Of course, in the media capital of the world, you're never out of touch, and so it came to pass that I watched the NCAA men's semifinals from the Grill Room of the Yale Club on Saturday night. While Memphis and Kansas were clearly the better teams on that night, the TV guy in me couldn't help but chuckle at what I know are pained grimaces on the faces of CBS executives at the moment -- Memphis-Kansas, while interesting, cannot hold a candle to North Carolina-UCLA in terms of grabbing the Middle Ground. Similarly, when Stanford beat UConn in the women's semifinals, denying us another round of Auriemma vs. Summitt in a championship game, my former colleagues in Bristol must have been punching figurative holes in figurative walls -- a sound perhaps matched by the good people at the Tampa Bay Sports Commission, the hosts of the 2008 Women's Final Four.

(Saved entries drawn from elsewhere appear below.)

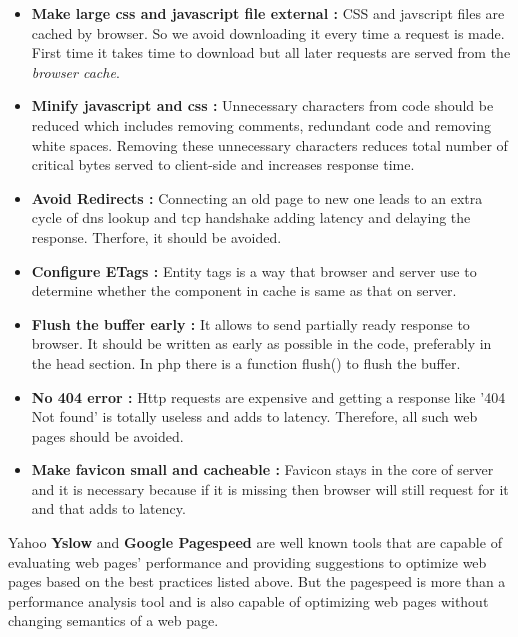 \documentclass[conference]{IEEEtran}
\begin{document}
\begin{itemize}
\item \textbf{Make large css and javascript file external :}
CSS and javscript files are cached by browser. So we avoid downloading it every time a request is made.
First time it takes time to download but all later requests are served from the {\it browser cache}.

\item \textbf{ Minify javascript and css :}
Unnecessary characters from code should be reduced which includes removing
comments, redundant code and removing white spaces. Removing these unnecessary
characters reduces total number of critical bytes served to client-side and increases response time.

\item \textbf{Avoid Redirects :}
Connecting an old page to new one leads to an extra cycle of dns lookup and tcp handshake adding latency
and delaying the response. Therfore, it should be avoided.

\item \textbf{Configure ETags :}
Entity tags is a way that browser and server use to determine whether the
component in cache is same as that on server.

\item \textbf{Flush the buffer early :}
It allows to send partially ready response to browser. It should be written as
early as possible in the code, preferably in the head section.
In php there is a function flush() to flush the buffer. 

\item \textbf{No 404 error :}
Http requests are expensive and getting a response like '404 Not found' is totally useless
and adds to latency. Therefore, all such web pages should be avoided.

\item \textbf{Make favicon small and cacheable :}
Favicon stays in the core of server and  it is necessary because if it is missing then
browser will still request for it and that adds to latency.
\end{itemize}

Yahoo {\bf Yslow}\cite{yslow} and {\bf Google Pagespeed}\cite{gps} are well known tools that are capable of
evaluating web pages' performance and providing suggestions to optimize web pages
based on the best practices listed above. But the pagespeed is more than a performance analysis
tool and is also capable of optimizing web pages without changing semantics of a web page.
\end{document}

Shannon Owens writes in Monday's Orlando Sentinel that Stanford's win over Connecticut provides "indisputable confirmation the women's game is not confined to the Big East, ACC, and SEC." She's right, but that won't do much for the ratings on Tuesday night, which will pale in comparison to what Tennessee-UConn would have drawn. Given that women's college basketball, financially, has been a losing proposition in the modern era -- $169 million in the red for the 2005-2006 season alone, according to the U.S. Department of Education -- the prospect of getting drilled in the Tuesday night ratings by the likes of "American Idol" is precisely what the women's game doesn't need.

That same Department of Education report tells us that men's college basketball recorded a $240 million profit during that same '05-'06 season, "largely on two things the women still lack: a lucrative TV package and strong attendance." As I've written in this space before, television is reactive, not proactive; TV deals happen AFTER the consumer shows interest in a given sport, not before. For examples, see poker, NASCAR, mixed martial arts, or anything else that has blown up in the last ten years. Television did not and cannot create interest in these sports; it merely reflects it. One way to measure interest is through attendance -- an area where, as the article above correctly summarizes, the women's game suffers tremendously.

If the 330 NCAA institutions that offer women's basketball were reporting jam-packed arenas night after night, the 'lucrative TV package' would surely follow. That's how our business works. I can remember working the desk at ESPNEWS a few years ago and hearing a rival women's basketball coach lamenting the fact that UConn received such tremendous national attention "because they're in ESPN's backyard."

Umm, no. ESPN only got on board after Connecticut starting winning like crazy, and after the locals in Storrs started packing the rafters. Same thing in Knoxville, by the way. That same principle, in reverse, is also why the NHL has failed as a national television sport -- while hockey holds on to passionate fan bases in certain local markets, it doesn't resonate at a national or even regional level. TV cannot change that, no matter how hard the game is promoted.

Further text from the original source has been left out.